Output the data below exactly, images excluded.
┄┄┄┄┄┄┄┄┄┄
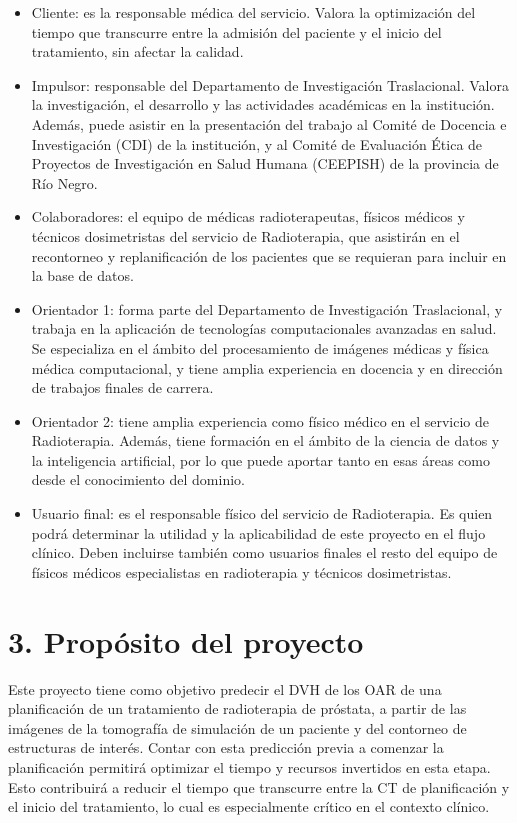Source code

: \documentclass[
11pt, %
codirector, %
]{charter}
\begin{document}
\begin{itemize}
	\item Cliente: es la responsable médica del servicio. Valora la optimización del tiempo que transcurre entre la admisión del paciente y el inicio del tratamiento, sin afectar la calidad.
	\item Impulsor: responsable del Departamento de Investigación Traslacional. Valora la investigación, el desarrollo y las actividades académicas en la institución. Además, puede asistir en la presentación del trabajo al Comité de Docencia e Investigación (CDI) de la institución, y al Comité de Evaluación Ética de Proyectos de Investigación en Salud Humana (CEEPISH) de la provincia de Río Negro. 
	\item Colaboradores: el equipo de médicas radioterapeutas, físicos médicos y técnicos dosimetristas del servicio de Radioterapia, que asistirán en el recontorneo y replanificación de los pacientes que se requieran para incluir en la base de datos.
	\item Orientador 1: forma parte del Departamento de Investigación Traslacional, y trabaja en la aplicación de tecnologías computacionales avanzadas en salud. Se especializa en el ámbito del procesamiento de imágenes médicas y física médica computacional, y tiene amplia experiencia en docencia y en dirección de trabajos finales de carrera.
	\item Orientador 2: tiene amplia experiencia como físico médico en el servicio de Radioterapia. Además, tiene formación en el ámbito de la ciencia de datos y la inteligencia artificial, por lo que puede aportar tanto en esas áreas como desde el conocimiento del dominio.
	\item Usuario final: es el responsable físico del servicio de Radioterapia. Es quien podrá determinar la utilidad y la aplicabilidad de este proyecto en el flujo clínico. Deben incluirse también como usuarios finales el resto del equipo de físicos médicos especialistas en radioterapia y técnicos dosimetristas.
\end{itemize}


\section{3. Propósito del proyecto}
\label{sec:proposito}

Este proyecto tiene como objetivo predecir el DVH de los OAR de una planificación de un tratamiento de radioterapia de próstata, a partir de las imágenes de la tomografía de simulación de un paciente y del contorneo de estructuras de interés. Contar con esta predicción previa a comenzar la planificación permitirá optimizar el tiempo y recursos invertidos en esta etapa. Esto contribuirá a reducir el tiempo que transcurre entre la CT de planificación y el inicio del tratamiento, lo cual es especialmente crítico en el contexto clínico.
\end{document}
┄┄┄┄┄┄┄┄┄┄
- ANSWER FOR THIS EXERCISE
Source code

: \documentclass[
11pt, %
codirector, %
]{charter}
\begin{document}
\begin{itemize}
	\item Cliente: es la responsable médica del servicio. Valora la optimización del tiempo que transcurre entre la admisión del paciente y el inicio del tratamiento, sin afectar la calidad.
	\item Impulsor: responsable del Departamento de Investigación Traslacional. Valora la investigación, el desarrollo y las actividades académicas en la institución. Además, puede asistir en la presentación del trabajo al Comité de Docencia e Investigación (CDI) de la institución, y al Comité de Evaluación Ética de Proyectos de Investigación en Salud Humana (CEEPISH) de la provincia de Río Negro. 
	\item Colaboradores: el equipo de médicas radioterapeutas, físicos médicos y técnicos dosimetristas del servicio de Radioterapia, que asistirán en el recontorneo y replanificación de los pacientes que se requieran para incluir en la base de datos.
	\item Orientador 1: forma parte del Departamento de Investigación Traslacional, y trabaja en la aplicación de tecnologías computacionales avanzadas en salud. Se especializa en el ámbito del procesamiento de imágenes médicas y física médica computacional, y tiene amplia experiencia en docencia y en dirección de trabajos finales de carrera.
	\item Orientador 2: tiene amplia experiencia como físico médico en el servicio de Radioterapia. Además, tiene formación en el ámbito de la ciencia de datos y la inteligencia artificial, por lo que puede aportar tanto en esas áreas como desde el conocimiento del dominio.
	\item Usuario final: es el responsable físico del servicio de Radioterapia. Es quien podrá determinar la utilidad y la aplicabilidad de este proyecto en el flujo clínico. Deben incluirse también como usuarios finales el resto del equipo de físicos médicos especialistas en radioterapia y técnicos dosimetristas.
\end{itemize}


\section{3. Propósito del proyecto}
\label{sec:proposito}

Este proyecto tiene como objetivo predecir el DVH de los OAR de una planificación de un tratamiento de radioterapia de próstata, a partir de las imágenes de la tomografía de simulación de un paciente y del contorneo de estructuras de interés. Contar con esta predicción previa a comenzar la planificación permitirá optimizar el tiempo y recursos invertidos en esta etapa. Esto contribuirá a reducir el tiempo que transcurre entre la CT de planificación y el inicio del tratamiento, lo cual es especialmente crítico en el contexto clínico.
\end{document}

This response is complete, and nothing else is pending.